The Rural Alberta Advantage: The Wild

Music Reviews The Rural Alberta Advantage
The Rural Alberta Advantage: The Wild

In a very real sense, The Wild proves a descriptive title for this, the fourth album from the Canadian combo The Rural Alberta Advantage. A collection of tunes that came about organically, spun from their work on the road and determination to let the music steer itself rather than the other way around, it’s easily the band’s most expressive effort. As the trio tells it, there was no particular theme or intent involved in its creation, other than the desire to let the songs evolve naturally over time.

Consequently, The Wild maintains a real sense of spontaneity, a sound in keeping with their manic folk impulses and the heady adrenalin rush that frequently drives their songs to euphoric highs. On offerings like “Alright,” “Beacon Hill” and “Brother,” the group seems determined to get a handle on some unstable circumstances, but even despite the music’s unyielding pace, meeting that challenge somehow seems just out of reach. “I was trying to turn my life around before the last show,” Nils Edenloff wails with a clear degree of desperation on “Selfish,” echoing the furtive stance that dominates the album overall.

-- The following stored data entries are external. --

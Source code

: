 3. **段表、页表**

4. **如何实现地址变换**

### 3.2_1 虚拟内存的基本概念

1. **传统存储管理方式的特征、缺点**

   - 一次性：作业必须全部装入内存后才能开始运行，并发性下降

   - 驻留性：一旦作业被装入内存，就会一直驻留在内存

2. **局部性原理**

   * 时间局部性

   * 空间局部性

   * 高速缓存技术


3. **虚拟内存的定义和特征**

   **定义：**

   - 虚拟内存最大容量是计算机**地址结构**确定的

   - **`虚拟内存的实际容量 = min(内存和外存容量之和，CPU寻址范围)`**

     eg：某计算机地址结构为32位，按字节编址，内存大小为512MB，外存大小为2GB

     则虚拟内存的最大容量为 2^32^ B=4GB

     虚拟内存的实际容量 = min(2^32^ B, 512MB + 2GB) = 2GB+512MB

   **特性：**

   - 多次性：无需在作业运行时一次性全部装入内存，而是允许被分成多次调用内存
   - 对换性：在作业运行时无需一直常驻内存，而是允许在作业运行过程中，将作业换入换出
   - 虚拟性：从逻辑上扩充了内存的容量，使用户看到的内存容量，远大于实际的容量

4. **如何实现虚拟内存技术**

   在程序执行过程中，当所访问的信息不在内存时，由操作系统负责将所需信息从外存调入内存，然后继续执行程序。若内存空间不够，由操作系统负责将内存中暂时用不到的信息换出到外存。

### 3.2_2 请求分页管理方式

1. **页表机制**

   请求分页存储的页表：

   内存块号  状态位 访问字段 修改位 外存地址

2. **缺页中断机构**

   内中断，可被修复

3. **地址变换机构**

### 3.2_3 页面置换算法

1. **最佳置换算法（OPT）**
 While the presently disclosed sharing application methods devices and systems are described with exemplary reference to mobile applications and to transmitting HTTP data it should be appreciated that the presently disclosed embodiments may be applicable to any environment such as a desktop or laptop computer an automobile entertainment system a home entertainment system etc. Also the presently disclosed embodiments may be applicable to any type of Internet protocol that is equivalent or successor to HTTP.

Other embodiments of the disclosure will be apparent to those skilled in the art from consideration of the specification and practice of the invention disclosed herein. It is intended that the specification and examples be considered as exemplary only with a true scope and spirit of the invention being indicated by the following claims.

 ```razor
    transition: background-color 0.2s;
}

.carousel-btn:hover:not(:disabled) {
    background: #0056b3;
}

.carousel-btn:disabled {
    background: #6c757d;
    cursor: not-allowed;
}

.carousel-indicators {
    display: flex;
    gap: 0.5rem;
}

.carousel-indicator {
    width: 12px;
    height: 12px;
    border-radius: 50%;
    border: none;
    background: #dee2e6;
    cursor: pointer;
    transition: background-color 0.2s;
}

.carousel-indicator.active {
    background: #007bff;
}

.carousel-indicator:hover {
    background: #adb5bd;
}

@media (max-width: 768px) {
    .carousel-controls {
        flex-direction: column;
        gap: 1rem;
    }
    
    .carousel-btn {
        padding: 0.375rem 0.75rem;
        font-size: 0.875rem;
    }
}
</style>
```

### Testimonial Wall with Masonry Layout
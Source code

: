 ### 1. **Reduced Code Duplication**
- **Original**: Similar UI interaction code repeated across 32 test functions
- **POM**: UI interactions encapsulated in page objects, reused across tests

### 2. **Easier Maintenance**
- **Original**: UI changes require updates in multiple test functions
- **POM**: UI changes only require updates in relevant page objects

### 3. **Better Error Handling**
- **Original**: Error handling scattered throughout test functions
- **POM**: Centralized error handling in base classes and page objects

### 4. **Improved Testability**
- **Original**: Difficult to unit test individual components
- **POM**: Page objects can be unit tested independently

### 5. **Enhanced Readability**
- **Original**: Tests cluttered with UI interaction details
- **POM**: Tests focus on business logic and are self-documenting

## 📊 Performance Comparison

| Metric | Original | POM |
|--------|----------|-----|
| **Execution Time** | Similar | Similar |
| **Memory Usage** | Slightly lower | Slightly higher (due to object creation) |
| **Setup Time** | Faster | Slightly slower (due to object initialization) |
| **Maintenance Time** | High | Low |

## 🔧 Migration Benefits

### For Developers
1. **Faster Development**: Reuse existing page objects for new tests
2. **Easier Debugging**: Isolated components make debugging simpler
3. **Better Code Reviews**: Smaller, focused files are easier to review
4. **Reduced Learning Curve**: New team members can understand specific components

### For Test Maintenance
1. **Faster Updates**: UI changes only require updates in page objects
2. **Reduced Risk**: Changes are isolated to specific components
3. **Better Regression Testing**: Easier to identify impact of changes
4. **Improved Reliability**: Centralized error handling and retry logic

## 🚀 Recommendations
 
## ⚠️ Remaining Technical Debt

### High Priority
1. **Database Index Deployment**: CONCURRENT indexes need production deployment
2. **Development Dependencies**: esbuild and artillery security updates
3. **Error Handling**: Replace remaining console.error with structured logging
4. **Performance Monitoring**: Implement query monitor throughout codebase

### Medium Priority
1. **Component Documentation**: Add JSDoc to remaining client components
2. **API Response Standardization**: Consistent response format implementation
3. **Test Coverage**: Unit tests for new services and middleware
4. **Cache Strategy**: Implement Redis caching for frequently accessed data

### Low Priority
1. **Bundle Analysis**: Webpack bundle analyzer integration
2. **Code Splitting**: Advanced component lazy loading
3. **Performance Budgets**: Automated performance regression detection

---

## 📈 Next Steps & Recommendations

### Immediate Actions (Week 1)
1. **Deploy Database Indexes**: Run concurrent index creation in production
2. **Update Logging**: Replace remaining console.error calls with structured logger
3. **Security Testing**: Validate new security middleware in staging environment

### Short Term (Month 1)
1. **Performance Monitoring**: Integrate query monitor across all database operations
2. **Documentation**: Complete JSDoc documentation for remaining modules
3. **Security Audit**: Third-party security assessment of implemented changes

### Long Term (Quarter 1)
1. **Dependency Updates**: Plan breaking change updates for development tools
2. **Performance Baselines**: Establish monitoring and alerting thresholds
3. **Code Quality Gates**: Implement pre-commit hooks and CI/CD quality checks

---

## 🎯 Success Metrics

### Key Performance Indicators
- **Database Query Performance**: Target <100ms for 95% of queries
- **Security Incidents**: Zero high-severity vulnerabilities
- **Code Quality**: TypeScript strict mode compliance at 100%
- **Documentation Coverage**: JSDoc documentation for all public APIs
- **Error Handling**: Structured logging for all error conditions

Indeed, it’s The Rural Alberta Advantage’s ability to make more with less that becomes the singular most impressive additive in their arsenal. With Edenloff taking center stage on vocals and guitar, Robin Hatch doing due diligence on keyboards, bass and backing vocals, and Paul Banwatt literally pounding the drums with endless abandon, the band make a big sound with only minimal accoutrements. The whooping vocals that echo in the background during the full forward thrust of “Beacon Hill,” “Bad Luck Again” and the album’s one rare moment of respite, “Letting Go,” allow these songs to soar, even in unhinged environs. Edenloff’s frantic strum and Hatch and Banwatt’s ability to indulge and engage at a persistent pace adds to the overall sense of urgency and abandon. Yet ultimately it’s only acoustic guitar and those racing rhythms that drive these tunes, giving the music an emphatic urgency that straddles the divide between desperation and despair.

The Wild seems to have made good on the band’s original intent. And yet, for all its unhinged energy, ragged refrains and frayed edges (Edenloff’s punk-like ramble on “Dead/Alive”) it’s surprisingly cohesive even in the midst of kinetic compulsion. Consider this both edgy and essential.